Work instruction:
Below are records. Copy every line with "kodstrukturen" in it.

Dataset:
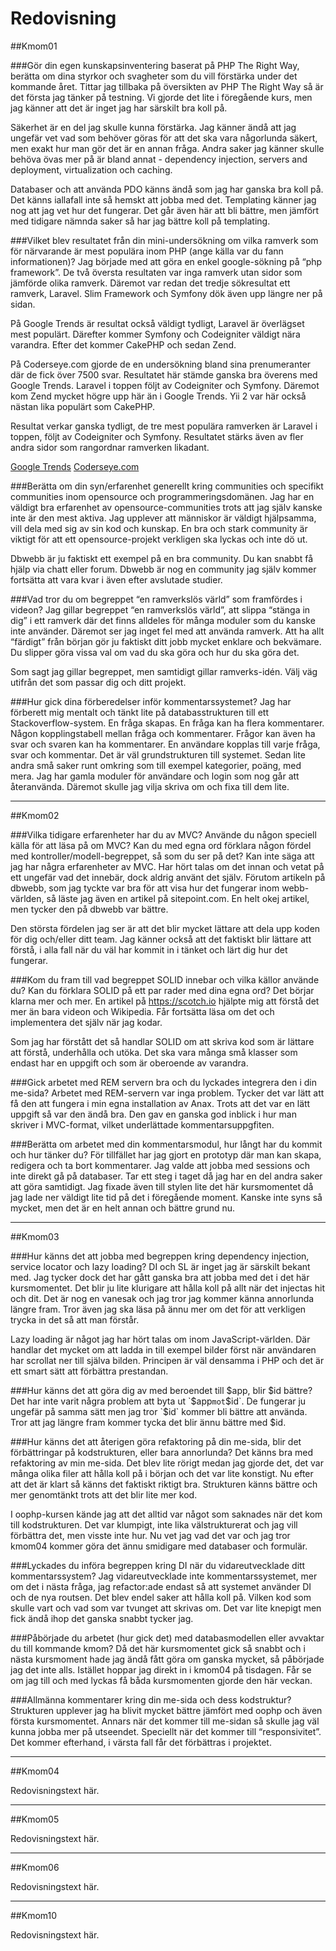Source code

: Redovisning
=========================

##Kmom01

###Gör din egen kunskapsinventering baserat på PHP The Right Way, berätta om dina styrkor och svagheter som du vill förstärka under det kommande året.
Tittar jag tillbaka på översikten av PHP The Right Way så är det första jag tänker på testning. Vi gjorde det lite i föregående kurs, men jag känner att det är inget jag har särskilt bra koll på.

Säkerhet är en del jag skulle kunna förstärka. Jag känner ändå att jag ungefär vet vad som behöver göras för att det ska vara någorlunda säkert, men exakt hur man gör det är en annan fråga. Andra saker jag känner skulle behöva övas mer på är bland annat - dependency injection, servers and deployment, virtualization och caching.

Databaser och att använda PDO känns ändå som jag har ganska bra koll på. Det känns iallafall inte så hemskt att jobba med det. Templating känner jag nog att jag vet hur det fungerar. Det går även här att bli bättre, men jämfört med tidigare nämnda saker så har jag bättre koll på templating.

###Vilket blev resultatet från din mini-undersökning om vilka ramverk som för närvarande är mest populära inom PHP (ange källa var du fann informationen)?
Jag började med att göra en enkel google-sökning på “php framework”. De två översta resultaten var inga ramverk utan sidor som jämförde olika ramverk. Däremot var redan det tredje sökresultat ett ramverk, Laravel. Slim Framework och Symfony dök även upp längre ner på sidan.

På Google Trends är resultat också väldigt tydligt, Laravel är överlägset mest populärt. Därefter kommer Symfony och Codeigniter väldigt nära varandra. Efter det kommer CakePHP och sedan Zend.

På Coderseye.com gjorde de en undersökning bland sina prenumeranter där de fick över 7500 svar. Resultatet här stämde ganska bra överens med Google Trends. Laravel i toppen följt av Codeigniter och Symfony. Däremot kom Zend mycket högre upp här än i Google Trends. Yii 2 var här också nästan lika populärt som CakePHP.

Resultat verkar ganska tydligt, de tre mest populära ramverken är Laravel i toppen, följt av Codeigniter och Symfony. Resultatet stärks även av fler andra sidor som rangordnar ramverken likadant.

[Google Trends](https://trends.google.com/trends/explore?date=today%205-y&q=laravel,Symfony,Codeigniter,CakePHP,Zend)
[Coderseye.com](https://coderseye.com/best-php-frameworks-for-web-developers/)

###Berätta om din syn/erfarenhet generellt kring communities och specifikt communities inom opensource och programmeringsdomänen.
Jag har en väldigt bra erfarenhet av opensource-communities trots att jag själv kanske inte är den mest aktiva. Jag upplever att människor är väldigt hjälpsamma, vill dela med sig av sin kod och kunskap. En bra och stark community är viktigt för att ett opensource-projekt verkligen ska lyckas och inte dö ut.

Dbwebb är ju faktiskt ett exempel på en bra community. Du kan snabbt få hjälp via chatt eller forum. Dbwebb är nog en community jag själv kommer fortsätta att vara kvar i även efter avslutade studier.

###Vad tror du om begreppet “en ramverkslös värld” som framfördes i videon?
Jag gillar begreppet “en ramverkslös värld”, att slippa “stänga in dig” i ett ramverk där det finns alldeles för många moduler som du kanske inte använder. Däremot ser jag inget fel med att använda ramverk. Att ha allt “färdigt” från början gör ju faktiskt ditt jobb mycket enklare och bekvämare. Du slipper göra vissa val om vad du ska göra och hur du ska göra det.

Som sagt jag gillar begreppet, men samtidigt gillar ramverks-idén. Välj väg utifrån det som passar dig och ditt projekt.

###Hur gick dina förberedelser inför kommentarssystemet?
Jag har förberett mig mentalt och tänkt lite på databasstrukturen till ett Stackoverflow-system. En fråga skapas. En fråga kan ha flera kommentarer. Någon kopplingstabell mellan fråga och kommentarer. Frågor kan även ha svar och svaren kan ha kommentarer. En användare kopplas till varje fråga, svar och kommentar. Det är väl grundstrukturen till systemet. Sedan lite andra små saker runt omkring som till exempel kategorier, poäng, med mera. Jag har gamla moduler för användare och login som nog går att återanvända. Däremot skulle jag vilja skriva om och fixa till dem lite.



---



##Kmom02

###Vilka tidigare erfarenheter har du av MVC? Använde du någon speciell källa för att läsa på om MVC? Kan du med egna ord förklara någon fördel med kontroller/modell-begreppet, så som du ser på det?
Kan inte säga att jag har några erfarenheter av MVC. Har hört talas om det innan och vetat på ett ungefär vad det innebär, dock aldrig använt det själv. Förutom artikeln på dbwebb, som jag tyckte var bra för att visa hur det fungerar inom webb-världen, så läste jag även en artikel på sitepoint.com. En helt okej artikel, men tycker den på dbwebb var bättre.

Den största fördelen jag ser är att det blir mycket lättare att dela upp koden för dig och/eller ditt team. Jag känner också att det faktiskt blir lättare att förstå, i alla fall när du väl har kommit in i tänket och lärt dig hur det fungerar.

###Kom du fram till vad begreppet SOLID innebar och vilka källor använde du? Kan du förklara SOLID på ett par rader med dina egna ord?
Det börjar klarna mer och mer. En artikel på https://scotch.io hjälpte mig att förstå det mer än bara videon och Wikipedia. Får fortsätta läsa om det och implementera det själv när jag kodar.

Som jag har förstått det så handlar SOLID om att skriva kod som är lättare att förstå, underhålla och utöka. Det ska vara många små klasser som endast har en uppgift och som är oberoende av varandra.

###Gick arbetet med REM servern bra och du lyckades integrera den i din me-sida?
Arbetet med REM-servern var inga problem. Tycker det var lätt att få den att fungera i min egna installation av Anax. Trots att det var en lätt uppgift så var den ändå bra. Den gav en ganska god inblick i hur man skriver i MVC-format, vilket underlättade kommentarsuppgfiten.

###Berätta om arbetet med din kommentarsmodul, hur långt har du kommit och hur tänker du?
För tillfället har jag gjort en prototyp där man kan skapa, redigera och ta bort kommentarer. Jag valde att jobba med sessions och inte direkt gå på databaser. Tar ett steg i taget då jag har en del andra saker att göra samtidigt. Jag fixade även till stylen lite det här kursmomentet då jag lade ner väldigt lite tid på det i föregående moment. Kanske inte syns så mycket, men det är en helt annan och bättre grund nu.




---



##Kmom03

###Hur känns det att jobba med begreppen kring dependency injection, service locator och lazy loading?
DI och SL är inget jag är särskilt bekant med. Jag tycker dock det har gått ganska bra att jobba med det i det här kursmomentet. Det blir ju lite klurigare att hålla koll på allt när det injectas hit och dit. Det är nog en vanesak och jag tror jag kommer känna annorlunda längre fram. Tror även jag ska läsa på ännu mer om det för att verkligen trycka in det så att man förstår.

Lazy loading är något jag har hört talas om inom JavaScript-världen. Där handlar det mycket om att ladda in till exempel bilder först när användaren har scrollat ner till själva bilden. Principen är väl densamma i PHP och det är ett smart sätt att förbättra prestandan.

###Hur känns det att göra dig av med beroendet till $app, blir $id bättre?
Det har inte varit några problem att byta ut `$app` mot `$id`. De fungerar ju ungefär på samma sätt men jag tror `$id` kommer bli bättre att använda. Tror att jag längre fram kommer tycka det blir ännu bättre med $id.

###Hur känns det att återigen göra refaktoring på din me-sida, blir det förbättringar på kodstrukturen, eller bara annorlunda?
Det känns bra med refaktoring av min me-sida. Det blev lite rörigt medan jag gjorde det, det var många olika filer att hålla koll på i början och det var lite konstigt. Nu efter att det är klart så känns det faktiskt riktigt bra. Strukturen känns bättre och mer genomtänkt trots att det blir lite mer kod.

I oophp-kursen kände jag att det alltid var något som saknades när det kom till kodstrukturen. Det var klumpigt, inte lika välstrukturerat och jag vill förbättra det, men visste inte hur. Nu vet jag vad det var och jag tror kmom04 kommer göra det ännu smidigare med databaser och formulär.

###Lyckades du införa begreppen kring DI när du vidareutvecklade ditt kommentarssystem?
Jag vidareutvecklade inte kommentarssystemet, mer om det i nästa fråga, jag refactor:ade endast så att systemet använder DI och de nya routsen. Det blev endel saker att hålla koll på. Vilken kod som skulle vart och vad som var tvunget att skrivas om. Det var lite knepigt men fick ändå ihop det ganska snabbt tycker jag.

###Påbörjade du arbetet (hur gick det) med databasmodellen eller avvaktar du till kommande kmom?
Då det här kursmomentet gick så snabbt och i nästa kursmoment hade jag ändå fått göra om ganska mycket, så påbörjade jag det inte alls. Istället hoppar jag direkt in i kmom04 på tisdagen. Får se om jag till och med lyckas få båda kursmomenten gjorde den här veckan.

###Allmänna kommentarer kring din me-sida och dess kodstruktur?
Strukturen upplever jag ha blivit mycket bättre jämfört med oophp och även första kursmomentet. Annars när det kommer till me-sidan så skulle jag väl kunna jobba mer på utseendet. Speciellt när det kommer till “responsivitet”. Det kommer efterhand, i värsta fall får det förbättras i projektet.




---



##Kmom04

Redovisningstext här.



---



##Kmom05

Redovisningstext här.



---



##Kmom06

Redovisningstext här.



---



##Kmom10

Redovisningstext här.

Response for this exercise:
###Hur känns det att återigen göra refaktoring på din me-sida, blir det förbättringar på kodstrukturen, eller bara annorlunda?
I oophp-kursen kände jag att det alltid var något som saknades när det kom till kodstrukturen. Det var klumpigt, inte lika välstrukturerat och jag vill förbättra det, men visste inte hur. Nu vet jag vad det var och jag tror kmom04 kommer göra det ännu smidigare med databaser och formulär.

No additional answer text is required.